Economic Memories of Transformation (Till Hilmar)
15:18Economic thinking is far from the preserve of central bankers and policy wonks. In dozens of interviews in the Czech Republic and the former East Germany, sociologist Till Hilmar asked healthcare workers and engineers about their experiences of the transformation period to understand how economic shifts are remembered, and what memories can tell us about processes of economic change. As a result, he gained a picture of transformation “from below.” In this episode of the Transformative Podcast, Hilmar tells Rosamund Johnston why people’s views of the 1990s still matter now. He explains how his work sheds light on how people respond to crisis, both in the short and long term. Till Hilmar is a postdoctoral researcher in the University of Vienna’s Department of Sociology. He is the author of Deserved. Economic Memories after the Fall of the Iron Curtain, which was recently published by Columbia University Press. He received his PhD from Yale University in 2019. His research has been published in numerous outlets, including the European Journal of Sociology, East European Politics and Societies, and the Journal of Contemporary European Studies.

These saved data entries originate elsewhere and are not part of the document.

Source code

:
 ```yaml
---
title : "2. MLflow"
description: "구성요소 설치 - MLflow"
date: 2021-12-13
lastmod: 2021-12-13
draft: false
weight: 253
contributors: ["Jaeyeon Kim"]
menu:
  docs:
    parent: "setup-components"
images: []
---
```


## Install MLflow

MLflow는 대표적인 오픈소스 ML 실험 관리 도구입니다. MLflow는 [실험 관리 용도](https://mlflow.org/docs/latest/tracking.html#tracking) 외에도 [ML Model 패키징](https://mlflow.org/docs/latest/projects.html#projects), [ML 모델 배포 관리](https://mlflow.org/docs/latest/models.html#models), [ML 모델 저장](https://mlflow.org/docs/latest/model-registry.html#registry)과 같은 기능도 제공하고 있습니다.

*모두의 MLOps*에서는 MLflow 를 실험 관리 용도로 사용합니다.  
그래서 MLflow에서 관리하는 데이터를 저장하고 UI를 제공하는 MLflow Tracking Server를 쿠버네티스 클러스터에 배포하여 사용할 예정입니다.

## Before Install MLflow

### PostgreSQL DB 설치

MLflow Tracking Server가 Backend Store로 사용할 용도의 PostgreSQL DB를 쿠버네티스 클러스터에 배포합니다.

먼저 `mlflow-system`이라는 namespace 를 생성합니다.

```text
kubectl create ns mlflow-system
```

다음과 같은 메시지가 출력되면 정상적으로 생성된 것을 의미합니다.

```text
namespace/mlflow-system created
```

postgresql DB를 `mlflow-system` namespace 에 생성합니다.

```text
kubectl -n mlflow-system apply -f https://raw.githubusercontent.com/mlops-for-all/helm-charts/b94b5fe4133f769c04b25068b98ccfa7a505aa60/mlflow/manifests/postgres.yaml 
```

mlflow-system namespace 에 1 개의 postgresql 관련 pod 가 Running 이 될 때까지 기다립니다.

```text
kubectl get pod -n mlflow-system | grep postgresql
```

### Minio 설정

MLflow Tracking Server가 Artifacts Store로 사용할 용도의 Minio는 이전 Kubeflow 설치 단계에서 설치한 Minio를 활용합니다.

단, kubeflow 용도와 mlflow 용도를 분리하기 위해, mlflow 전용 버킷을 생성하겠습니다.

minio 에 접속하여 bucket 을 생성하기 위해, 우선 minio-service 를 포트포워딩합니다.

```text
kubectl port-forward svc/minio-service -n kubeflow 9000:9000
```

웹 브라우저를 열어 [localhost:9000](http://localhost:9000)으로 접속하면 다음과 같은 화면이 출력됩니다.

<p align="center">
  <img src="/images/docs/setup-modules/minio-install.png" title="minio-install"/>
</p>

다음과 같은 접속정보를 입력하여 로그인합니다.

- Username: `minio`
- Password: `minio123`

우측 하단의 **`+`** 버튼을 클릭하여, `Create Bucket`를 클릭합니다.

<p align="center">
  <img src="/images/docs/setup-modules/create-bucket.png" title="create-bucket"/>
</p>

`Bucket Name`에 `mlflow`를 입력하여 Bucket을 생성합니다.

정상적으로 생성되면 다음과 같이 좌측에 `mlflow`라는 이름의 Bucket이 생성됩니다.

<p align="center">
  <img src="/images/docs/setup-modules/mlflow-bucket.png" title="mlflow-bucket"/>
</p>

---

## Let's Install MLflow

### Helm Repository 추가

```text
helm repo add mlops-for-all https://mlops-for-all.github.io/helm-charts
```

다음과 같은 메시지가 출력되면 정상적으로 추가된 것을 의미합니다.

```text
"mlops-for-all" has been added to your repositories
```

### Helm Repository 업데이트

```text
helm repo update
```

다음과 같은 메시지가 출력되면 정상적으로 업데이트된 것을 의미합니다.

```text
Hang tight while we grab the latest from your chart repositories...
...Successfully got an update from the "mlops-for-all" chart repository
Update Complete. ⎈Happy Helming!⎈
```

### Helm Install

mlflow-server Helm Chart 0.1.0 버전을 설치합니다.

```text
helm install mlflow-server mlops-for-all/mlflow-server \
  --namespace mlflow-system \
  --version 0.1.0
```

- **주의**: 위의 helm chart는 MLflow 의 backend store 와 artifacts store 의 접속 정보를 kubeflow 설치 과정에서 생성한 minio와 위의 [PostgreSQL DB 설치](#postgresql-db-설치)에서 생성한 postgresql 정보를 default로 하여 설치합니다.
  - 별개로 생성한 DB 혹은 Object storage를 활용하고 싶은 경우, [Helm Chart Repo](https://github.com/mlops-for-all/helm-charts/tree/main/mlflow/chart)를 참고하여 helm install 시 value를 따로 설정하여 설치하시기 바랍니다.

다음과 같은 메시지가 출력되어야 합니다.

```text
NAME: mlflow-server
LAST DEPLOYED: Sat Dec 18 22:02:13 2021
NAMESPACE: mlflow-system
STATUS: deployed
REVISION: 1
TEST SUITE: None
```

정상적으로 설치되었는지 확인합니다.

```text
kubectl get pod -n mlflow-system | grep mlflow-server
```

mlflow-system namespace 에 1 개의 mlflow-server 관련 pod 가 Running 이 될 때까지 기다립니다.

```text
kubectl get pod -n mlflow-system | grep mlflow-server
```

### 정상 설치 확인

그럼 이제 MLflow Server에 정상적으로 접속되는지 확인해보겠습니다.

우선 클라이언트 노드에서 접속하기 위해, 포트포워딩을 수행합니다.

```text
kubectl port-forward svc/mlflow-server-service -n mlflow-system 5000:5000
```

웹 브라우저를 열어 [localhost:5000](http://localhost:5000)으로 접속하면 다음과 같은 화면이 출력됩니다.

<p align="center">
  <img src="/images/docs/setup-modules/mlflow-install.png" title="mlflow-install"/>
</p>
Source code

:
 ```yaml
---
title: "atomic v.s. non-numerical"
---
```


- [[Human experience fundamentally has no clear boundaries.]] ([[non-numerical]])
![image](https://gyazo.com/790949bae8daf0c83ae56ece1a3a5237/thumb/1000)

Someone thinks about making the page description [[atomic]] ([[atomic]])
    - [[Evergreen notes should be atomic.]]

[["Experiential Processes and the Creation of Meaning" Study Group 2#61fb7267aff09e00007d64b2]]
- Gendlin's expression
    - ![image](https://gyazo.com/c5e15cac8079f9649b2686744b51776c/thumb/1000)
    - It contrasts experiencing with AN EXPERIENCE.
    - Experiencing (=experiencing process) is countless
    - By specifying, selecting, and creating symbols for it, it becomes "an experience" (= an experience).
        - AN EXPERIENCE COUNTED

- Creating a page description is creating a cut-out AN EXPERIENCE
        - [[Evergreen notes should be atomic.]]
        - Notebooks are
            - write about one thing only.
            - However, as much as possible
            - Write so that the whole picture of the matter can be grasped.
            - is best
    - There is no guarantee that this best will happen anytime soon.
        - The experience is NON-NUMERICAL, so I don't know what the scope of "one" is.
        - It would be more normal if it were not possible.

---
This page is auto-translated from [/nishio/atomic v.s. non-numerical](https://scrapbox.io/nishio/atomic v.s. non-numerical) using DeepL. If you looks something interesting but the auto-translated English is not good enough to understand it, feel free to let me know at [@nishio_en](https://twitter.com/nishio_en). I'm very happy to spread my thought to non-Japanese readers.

Beyond Political History: Social and Cultural Dynamics of Socialist Poland (Małgorzata Fidelis)
15:42In recent years, the narrative of the history of Polish socialism has changed as it moved beyond a narrow scholarly focus on political elites and party-state structures. In this episode, Thục Linh Nguyễn Vũ (RECET) speaks to Małgorzata Fidelis (University of Illinois at Chicago) about her work that examines everyday socialism through the prism of social and cultural history across various political moments in Poland. Zooming in on ordinary people and practices, Fidelis adds new layers to how the ebb and flow of socialism and transformation in Poland are understood. Małgorzata Fidelis is Associate Professor of History at the University of Illinois at Chicago. She is the author of Women, Communism, and Industrialization in Postwar Poland (Cambridge UP, 2010) and Imagining the World from Behind the Iron Curtain: Youth and the Global Sixties in Poland (Oxford UP, 2022). She also co-authored a book in Polish Kobiety w Polsce 1945-1989 Nowoczesność - równouprawnienie – komunizm (Universitas, 2020). Małgorzata Fidelis’ articles have appeared in journals including Slavic Review and the Journal of Women’s History.
Minority Languages in Russia (Jeremy Bradley)
17:25How can the challenges faced by minoritized languages of the Russian Federation and their speaker communities be understood through the lens of Russia’s colonial expansion? In this newest episode, Leonid Motz (RECET) talks to Dr. Jeremy Bradley (University of Vienna), exploring the historical and social transformation of minority language use and study in Russia and the threats of Russification and assimilation. How do communities overcome the considerable obstacles posed by the present-day Russian state to maintain and revitalize their languages successfully? Jeremy Bradley is a postdoctoral researcher at the University of Vienna’s Department of Finno-Ugrian Studies. His research interests include linguistic convergence in the Volga-Kama Region, corpus building, and the creation of didactic and reference materials for low-resource languages.